It's been a while since we heard much out of the RIAA after the organization was frequently in the news during its hunt to force anyone who even thought about illegally downloading music to pay damages. At times, the RIAA filed suits against deceased people essentially making it look like the bad guy to many music fans. The RIAA has now released information that looks at revenue statistics from 2017 and the music industry saw some growth last year.
According to the statistics, revenue from recorded music in the U.S. increased 16.5% to an estimated retail value of $8.7 billion. Wholesale revenues grew 12.6% to $5.9 billion. RIAA attributes most of the growth in the industry to paid music subscription services like Spotify, Amazon, Tidal, Apple Music, Pandora, and others. That revenue increased by more than 50% according to the data.

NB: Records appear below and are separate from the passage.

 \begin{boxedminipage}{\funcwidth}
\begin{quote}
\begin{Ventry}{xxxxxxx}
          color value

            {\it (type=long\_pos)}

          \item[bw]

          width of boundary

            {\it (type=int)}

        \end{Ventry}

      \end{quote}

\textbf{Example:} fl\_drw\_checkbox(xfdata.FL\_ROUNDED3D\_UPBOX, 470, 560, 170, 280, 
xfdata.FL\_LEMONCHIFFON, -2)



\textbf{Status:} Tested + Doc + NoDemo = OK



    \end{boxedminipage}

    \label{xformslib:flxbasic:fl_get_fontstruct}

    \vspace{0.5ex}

RIAA does point out that it has taken a decade for the music industry to return to the overall revenue seen in 2008 and it is still 40% below its peak levels.

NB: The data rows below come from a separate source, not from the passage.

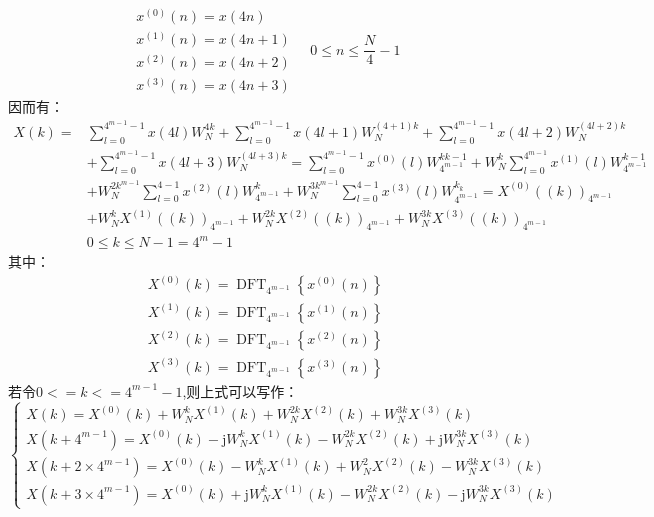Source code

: \documentclass{../source/zjureport}
\begin{document}
            $$\begin{aligned}&x^{(0)}(n)=x(4 n) \\&x^{(1)}(n)=x(4 n+1) \\&x^{(2)}(n)=x(4 n+2) \\&x^{(3)}(n)=x(4 n+3)\end{aligned} \quad 0 \leqslant n \leqslant \frac{N}{4}-1$$
            因而有：
            $$\begin{aligned} X(k)=& \sum_{l=0}^{4^{m-1}-1} x(4 l) W_{N}^{4 k}+\sum_{l=0}^{4^{m-1}-1} x(4 l+1) W_{N}^{(4+1) k}+\sum_{l=0}^{4^{m-1}-1} x(4 l+2) W_{N}^{(4 l+2) k} \\ &+\sum_{l=0}^{4^{m-1}-1} x(4 l+3) W_{N}^{(4 l+3) k}=\sum_{l=0}^{4^{m-1}-1} x^{(0)}(l) W_{4^{m-1}}^{k k-1}+W_{N}^{k} \sum_{l=0}^{4^{m-1}} x^{(1)}(l) W_{4^{m-1}}^{k-1} \\ &+W_{N}^{2 k^{m-1}} \sum_{l=0}^{4-1} x^{(2)}(l) W_{4^{m-1}}^{k}+W_{N}^{3 k^{m-1}} \sum_{l=0}^{4-1} x^{(3)}(l) W_{4^{m-1}}^{k_{k}}=X^{(0)}((k))_{4^{m-1}} \\ &+W_{N}^{k} X^{(1)}((k))_{4^{m-1}}+W_{N}^{2 k} X^{(2)}((k))_{4^{m-1}}+W_{N}^{3 k} X^{(3)}((k))_{4^{m-1}} \\ & 0 \leqslant k \leqslant N-1=4^{m}-1 \end{aligned}$$
            其中：
            $$
                \begin{aligned}
                &X^{(0)}(k)=\operatorname{DFT}_{4^{m-1}}\left\{x^{(0)}(n)\right\} \\
                &X^{(1)}(k)=\operatorname{DFT}_{4^{m-1}}\left\{x^{(1)}(n)\right\} \\
                &X^{(2)}(k)=\operatorname{DFT}_{4^{m-1}}\left\{x^{(2)}(n)\right\} \\
                &X^{(3)}(k)=\operatorname{DFT}_{4^{m-1}}\left\{x^{(3)}(n)\right\}
                \end{aligned}
            $$
            若令$0<=k<=4^{m-1}-1$,则上式可以写作：
            $$
                \left\{\begin{array}{l}
                X(k)=X^{(0)}(k)+W_{N}^{k} X^{(1)}(k)+W_{N}^{2 k} X^{(2)}(k)+W_{N}^{3 k} X^{(3)}(k) \\
                X\left(k+4^{m-1}\right)=X^{(0)}(k)-\mathrm{j} W_{N}^{k} X^{(1)}(k)-W_{N}^{2 k} X^{(2)}(k)+\mathrm{j} W_{N}^{3 k} X^{(3)}(k) \\
                X\left(k+2 \times 4^{m-1}\right)=X^{(0)}(k)-W_{N}^{k} X^{(1)}(k)+W_{N}^{2} X^{(2)}(k)-W_{N}^{3 k} X^{(3)}(k) \\
                X\left(k+3 \times 4^{m-1}\right)=X^{(0)}(k)+\mathrm{j} W_{N}^{k} X^{(1)}(k)-W_{N}^{2 k} X^{(2)}(k)-\mathrm{j} W_{N}^{3 k} X^{(3)}(k)
                \end{array}\right.
            $$
\end{document}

Growth in paid music streaming is being offset by continued decline in revenue from physical and digital unit sales. Looking at different segments of the industry RIAA's stats break things down for us and show that streaming music platforms accounted for nearly two-thirds of total U.S. music industry revenues in 2017. Streaming services revenues alone were $5.7 billion in 2017, or 65% of total industry revenue. On-demand streaming services that are supported by ad revenue, these are the free services run by Spotify and others, totaled $659 million in 2017.
Revenue from digital downloads fell 25% to $1.3 billion for 2017. This seems to indicate that more music fans are simply paying for streaming services rather than buying digital songs. This is the first time since 2011 that revenue from physical products exceeded revenue from digital downloads. Looking at revenue from physical products, shipments decreased 4% reports RIAA to $1.5 billion in 2017. However, there was a bright spot in physical product sales, and that bright spot is vinyl. Revenues from vinyl records were up 10% to $395 million while shipments of CDs declined 6% to $1.1 billion. CD sales have been so poor in recent years that Best Buy has announced that it will end sales of CDs this summer.